Journalist and one-hit-wonder novelist Jep Gambardella (Toni Servillo) seems to be growing bored of not only covering socialites, conceptual artists, and religious figures for the public interest. He also seems to be tiring of being a socialite himself. The only things to ever inspire him in life are now gone, and he has spent the majority of his life looking for “a great beauty” that may or may not even exist. He has never found a real love, only intimacy; never inspiration, only those who wish to speak only of themselves.

The problem with Jep’s existential quest is that neither the character, nor Sorrentino are able to reconcile that Jeb is actively everything he hates; something akin to a modern day, Eurpoean Hemingway minus the talent, charm, and ability for active self-reflection. It’s a film about boredom made by someone that’s angry about being bored. It’s almost no surprise that Sorrentino’s biggest successes were films that were set anywhere else but Italy. It has to be because Sorrentino has absolutely nothing of consequence to say.

Great Beauty settles into its episodic and brutally long “plot structure” quite assuredly, but when every story comes with some sort of snide sarcasm about how it’s boring to be rich, but it’s better than being poor and happy (especially in a subplot involving a saintly nun Jeb is trying to coax a rare interview from), there’s never any reason to care about the beauty around these people. Sorrentino’s only trick to try and keep the audience interested is by staging elaborately hollow party sequences imbued with a quirky sense of irony and extremely slight characters designed to hopefully make Rome seem like a place of wonder and enchantment (a friend’s stripper daughter, Jeb’s midget boss).
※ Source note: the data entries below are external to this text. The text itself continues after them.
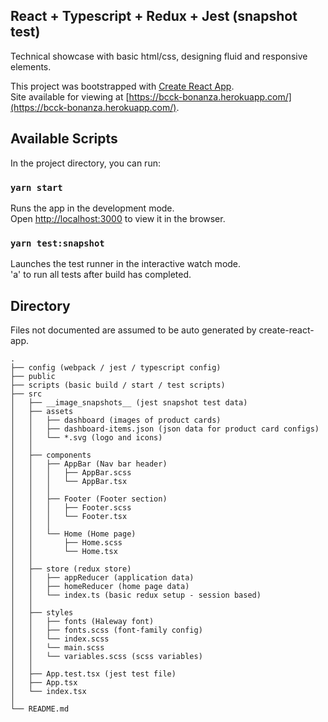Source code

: ## React + Typescript + Redux + Jest (snapshot test)

Technical showcase with basic html/css, designing fluid and responsive elements.

This project was bootstrapped with [Create React App](https://github.com/facebook/create-react-app).\
Site available for viewing at [https://bcck-bonanza.herokuapp.com/](https://bcck-bonanza.herokuapp.com/).

## Available Scripts

In the project directory, you can run:

### `yarn start`

Runs the app in the development mode.\
Open [http://localhost:3000](http://localhost:3000) to view it in the browser.

### `yarn test:snapshot`

Launches the test runner in the interactive watch mode.\
'a' to run all tests after build has completed.

## Directory

Files not documented are assumed to be auto generated by create-react-app.

```
.
├── config (webpack / jest / typescript config)
├── public
├── scripts (basic build / start / test scripts)
├── src
│   ├── __image_snapshots__ (jest snapshot test data)
│   ├── assets
│   │   ├── dashboard (images of product cards)
│   │   ├── dashboard-items.json (json data for product card configs)
│   │   └── *.svg (logo and icons)
│   │
│   ├── components
│   │   ├── AppBar (Nav bar header)
│   │   │   ├── AppBar.scss
│   │   │   └── AppBar.tsx
│   │   │
│   │   ├── Footer (Footer section)
│   │   │   ├── Footer.scss
│   │   │   └── Footer.tsx
│   │   │
│   │   └── Home (Home page)
│   │       ├── Home.scss
│   │       └── Home.tsx
│   │   
│   ├── store (redux store)
│   │   ├── appReducer (application data)
│   │   ├── homeReducer (home page data)
│   │   └── index.ts (basic redux setup - session based)
│   │   
│   ├── styles
│   │   ├── fonts (Haleway font)
│   │   ├── fonts.scss (font-family config)
│   │   └── index.scss
│   │   └── main.scss
│   │   └── variables.scss (scss variables)
│   │   
│   ├── App.test.tsx (jest test file)
│   ├── App.tsx
│   └── index.tsx
│   
└── README.md
```
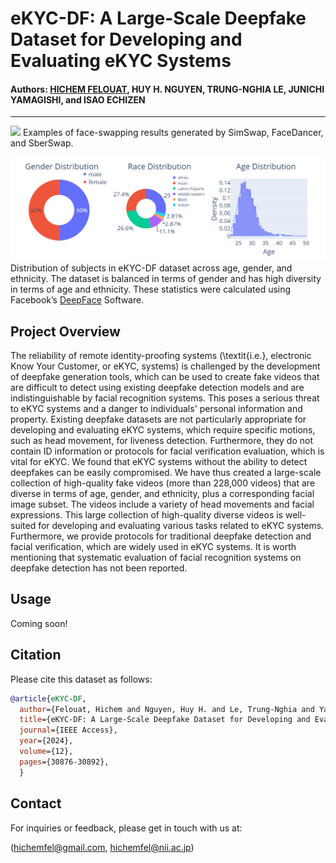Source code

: # eKYC-DF: A Large-Scale Deepfake Dataset for Developing and Evaluating eKYC Systems

#### Authors: [HICHEM FELOUAT](https://github.com/hichemfelouat), HUY H. NGUYEN, TRUNG-NGHIA LE, JUNICHI YAMAGISHI, and ISAO ECHIZEN
------------------------------------------------------------
![](images/dataset_results.png)
Examples of face-swapping results generated by SimSwap, FaceDancer, and SberSwap.

![](images/dataset_statistics.png)
Distribution of subjects in eKYC-DF dataset across age, gender,
and ethnicity. The dataset is balanced in terms of gender and has high
diversity in terms of age and ethnicity. These statistics were calculated
using Facebook’s [DeepFace](https://github.com/serengil/deepface) Software.

## Project Overview

The reliability of remote identity-proofing systems (\textit{i.e.}, electronic Know Your Customer, or eKYC, systems) is challenged by the development of deepfake generation tools, which can be used to create fake videos that are difficult to detect using existing deepfake detection models and are indistinguishable by facial recognition systems. This poses a serious threat to eKYC systems and a danger to individuals' personal information and property. Existing deepfake datasets are not particularly appropriate for developing and evaluating eKYC systems, which require specific motions, such as head movement, for liveness detection. Furthermore, they do not contain ID information or protocols for facial verification evaluation, which is vital for eKYC. We found that eKYC systems without the ability to detect deepfakes can be easily compromised. We have thus created a large-scale collection of high-quality fake videos (more than 228,000 videos) that are diverse in terms of age, gender, and ethnicity, plus a corresponding facial image subset. The videos include a variety of head movements and facial expressions. This large collection of high-quality diverse videos is well-suited for developing and evaluating various tasks related to eKYC systems. Furthermore, we provide protocols for traditional deepfake detection and facial verification, which are widely used in eKYC systems. It is worth mentioning that systematic evaluation of facial recognition systems on deepfake detection has not been reported.

## Usage

Coming soon!

## Citation

Please cite this dataset as follows:
```bibtex
@article{eKYC-DF,
  author={Felouat, Hichem and Nguyen, Huy H. and Le, Trung-Nghia and Yamagishi, Junichi and Echizen, Isao},
  title={eKYC-DF: A Large-Scale Deepfake Dataset for Developing and Evaluating eKYC Systems}, 
  journal={IEEE Access}, 
  year={2024},
  volume={12},
  pages={30876-30892},
  }
```



## Contact

For inquiries or feedback, please get in touch with us at:

(hichemfel@gmail.com, hichemfel@nii.ac.jp)



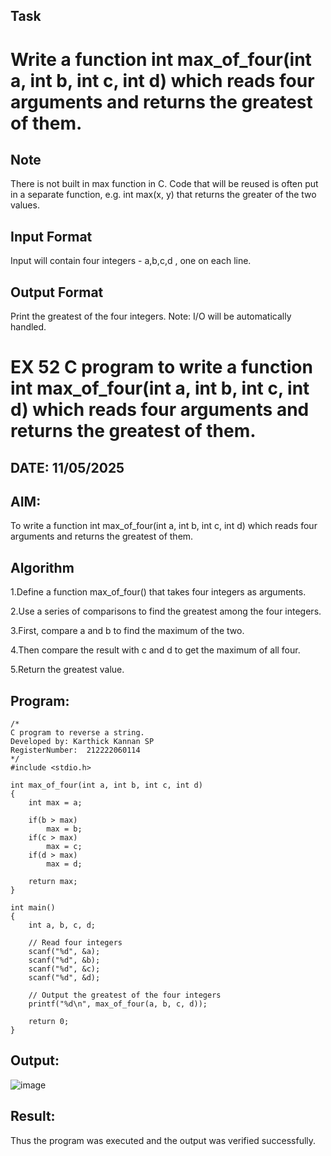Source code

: ## Task

# Write a function int max_of_four(int a, int b, int c, int d) which reads four arguments and returns the greatest of them.

## Note

There is not built in max function in C. Code that will be reused is often put in a separate function, e.g. int max(x, y) that returns the greater of the two values.

## Input Format

Input will contain four integers - a,b,c,d , one on each line.

## Output Format

Print the greatest of the four integers.
Note: I/O will be automatically handled.
# EX 52 C program to write a function int max_of_four(int a, int b, int c, int d) which reads four arguments and returns the greatest of them.
## DATE: 11/05/2025
## AIM:
To write a function int max_of_four(int a, int b, int c, int d) which reads four arguments and returns the greatest of them.

## Algorithm
1.Define a function max_of_four() that takes four integers as arguments.

2.Use a series of comparisons to find the greatest among the four integers.

3.First, compare a and b to find the maximum of the two.

4.Then compare the result with c and d to get the maximum of all four.

5.Return the greatest value.



## Program:
```
/*
C program to reverse a string.
Developed by: Karthick Kannan SP
RegisterNumber:  212222060114
*/
#include <stdio.h>

int max_of_four(int a, int b, int c, int d)
{
    int max = a;

    if(b > max)
        max = b;
    if(c > max)
        max = c;
    if(d > max)
        max = d;

    return max;
}

int main()
{
    int a, b, c, d;

    // Read four integers
    scanf("%d", &a);
    scanf("%d", &b);
    scanf("%d", &c);
    scanf("%d", &d);

    // Output the greatest of the four integers
    printf("%d\n", max_of_four(a, b, c, d));

    return 0;
}
```

## Output:

![image](https://github.com/user-attachments/assets/82659b1c-8746-4323-8350-52b11d09986e)


## Result:
Thus the program was executed and the output was verified successfully.
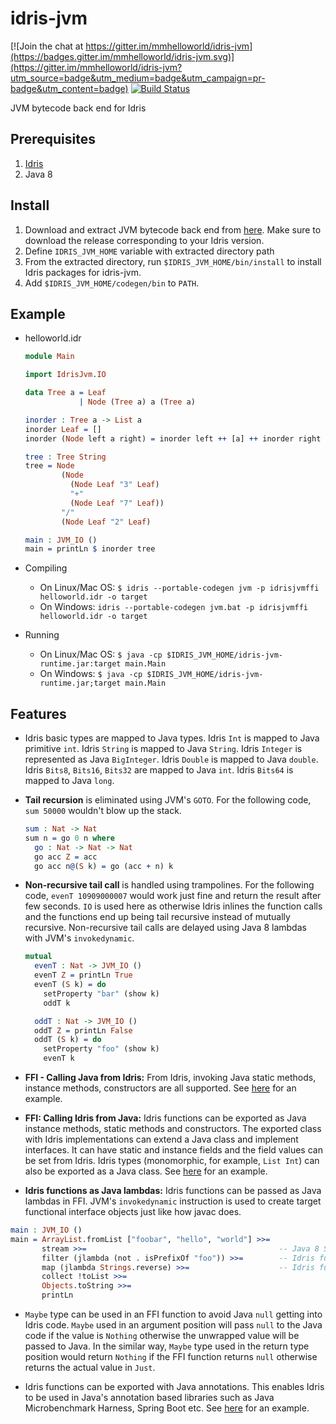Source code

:# idris-jvm

[![Join the chat at https://gitter.im/mmhelloworld/idris-jvm](https://badges.gitter.im/mmhelloworld/idris-jvm.svg)](https://gitter.im/mmhelloworld/idris-jvm?utm_source=badge&utm_medium=badge&utm_campaign=pr-badge&utm_content=badge) [![Build Status](https://travis-ci.org/mmhelloworld/idris-jvm.svg?branch=master)](https://travis-ci.org/mmhelloworld/idris-jvm)

JVM bytecode back end for Idris

## Prerequisites

1. [Idris](https://github.com/idris-lang/Idris-dev)
2. Java 8

## Install
1. Download and extract JVM bytecode back end from [here](https://github.com/mmhelloworld/idris-jvm/releases). Make sure to download the release corresponding to your Idris version.
2. Define `IDRIS_JVM_HOME` variable with extracted directory path
3. From the extracted directory, run `$IDRIS_JVM_HOME/bin/install` to install Idris packages for idris-jvm.
4. Add `$IDRIS_JVM_HOME/codegen/bin` to `PATH`.

## Example

* helloworld.idr

    ```idris
    module Main

    import IdrisJvm.IO

    data Tree a = Leaf
                | Node (Tree a) a (Tree a)

    inorder : Tree a -> List a
    inorder Leaf = []
    inorder (Node left a right) = inorder left ++ [a] ++ inorder right

    tree : Tree String
    tree = Node
            (Node
              (Node Leaf "3" Leaf)
              "+"
              (Node Leaf "7" Leaf))
            "/"
            (Node Leaf "2" Leaf)

    main : JVM_IO ()
    main = printLn $ inorder tree
    ```

* Compiling
    * On Linux/Mac OS:  `$ idris --portable-codegen jvm -p idrisjvmffi helloworld.idr -o target`
    * On Windows:  `idris --portable-codegen jvm.bat -p idrisjvmffi helloworld.idr -o target`

* Running
    * On Linux/Mac OS:  `$ java -cp $IDRIS_JVM_HOME/idris-jvm-runtime.jar:target main.Main`
    * On Windows:  `$ java -cp $IDRIS_JVM_HOME/idris-jvm-runtime.jar;target main.Main`

## Features

* Idris basic types are mapped to Java types. Idris `Int` is mapped to Java primitive `int`. Idris `String` is mapped to Java `String`. Idris `Integer` is represented as Java `BigInteger`.
Idris `Double` is mapped to Java `double`. Idris `Bits8`, `Bits16`, `Bits32` are mapped to Java `int`.
Idris `Bits64` is mapped to Java `long`.

* **Tail recursion** is eliminated using JVM's `GOTO`. For the following code, `sum 50000` wouldn't blow up the stack.
    ```idris
    sum : Nat -> Nat
    sum n = go 0 n where
      go : Nat -> Nat -> Nat
      go acc Z = acc
      go acc n@(S k) = go (acc + n) k
    ```

* **Non-recursive tail call** is handled using trampolines. For the following code, `evenT 10909000007` would work just fine and return the result after few seconds. `IO` is used here as otherwise Idris inlines the function calls and the functions end up being tail recursive instead of mutually recursive. Non-recursive tail calls are delayed using Java 8 lambdas with JVM's `invokedynamic`.

    ```idris
    mutual
      evenT : Nat -> JVM_IO ()
      evenT Z = printLn True
      evenT (S k) = do
        setProperty "bar" (show k)
        oddT k

      oddT : Nat -> JVM_IO ()
      oddT Z = printLn False
      oddT (S k) = do
        setProperty "foo" (show k)
        evenT k
    ```
* **FFI - Calling Java from Idris:** From Idris, invoking Java static methods, instance methods, constructors are all supported.
See [here](https://github.com/mmhelloworld/idris-jvm/blob/master/idris-jvm-integration-test/src/test/resources/idris-test-sources/ffi/ffi.idr) for an example.

* **FFI: Calling Idris from Java:** Idris functions can be exported as Java instance methods, static methods and constructors. The exported class with Idris implementations can extend a Java class and implement interfaces. It can have static and instance fields and the field values can be set from Idris. Idris types (monomorphic, for example, `List Int`) can also be exported as a Java class. See [here](https://github.com/mmhelloworld/idris-jvm/blob/master/idris-jvm-integration-test/src/test/resources/idris-test-sources/ffi/ffi.idr) for an example.

* **Idris functions as Java lambdas:** Idris functions can be passed as Java lambdas in FFI. JVM's `invokedynamic` instruction is used to create target functional interface objects just like how javac does.

```idris
main : JVM_IO ()
main = ArrayList.fromList ["foobar", "hello", "world"] >>=
       stream >>=                                           -- Java 8 Stream from Java's ArrayList
       filter (jlambda (not . isPrefixOf "foo")) >>=        -- Idris function as Java "Predicate" lambda
       map (jlambda Strings.reverse) >>=                    -- Idris function as Java "Function" lambda
       collect !toList >>=
       Objects.toString >>=
       printLn
```

* `Maybe` type can be used in an FFI function to avoid Java `null` getting into Idris code. `Maybe` used in an
argument position will pass `null` to the Java code if the value is `Nothing` otherwise the unwrapped value will be passed to
Java. In the similar way, `Maybe` type used in the return type position would return `Nothing` if the FFI function returns `null` otherwise returns the actual value in `Just`.

* Idris functions can be exported with Java annotations. This enables Idris to be used in Java's annotation based libraries
such as Java Microbenchmark Harness, Spring Boot etc.
See [here](https://github.com/mmhelloworld/idris-jvm/blob/master/idris-jvm-integration-test/src/test/resources/idris-test-sources/ffi/ffi.idr#280) for an example.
Maybe an episodic look at the lethargy of the bourgeois could work if the filmmaker seemed at all interested, but the real underlying problem with Sorrentino’s work is that he skews far too old. This is a man who wants the glory days of wine and song and drinking all night with beautiful naked women who don’t know the meaning of the words “sexual assault” mean. Never once does Sorrentino ever actually look at why his country is in the crapper on a global scale because he’s far too willfully engaging in the kind of conduct that led it there in the first place. This is a man for whom the world is built for the old and that the young need not apply. He’s perfectly content with letting his country just sink into the ocean until his generation dies off. There’s nothing to offset his rampant ego or reign it in enough to feel like a valid text about a man experiencing a major life crisis.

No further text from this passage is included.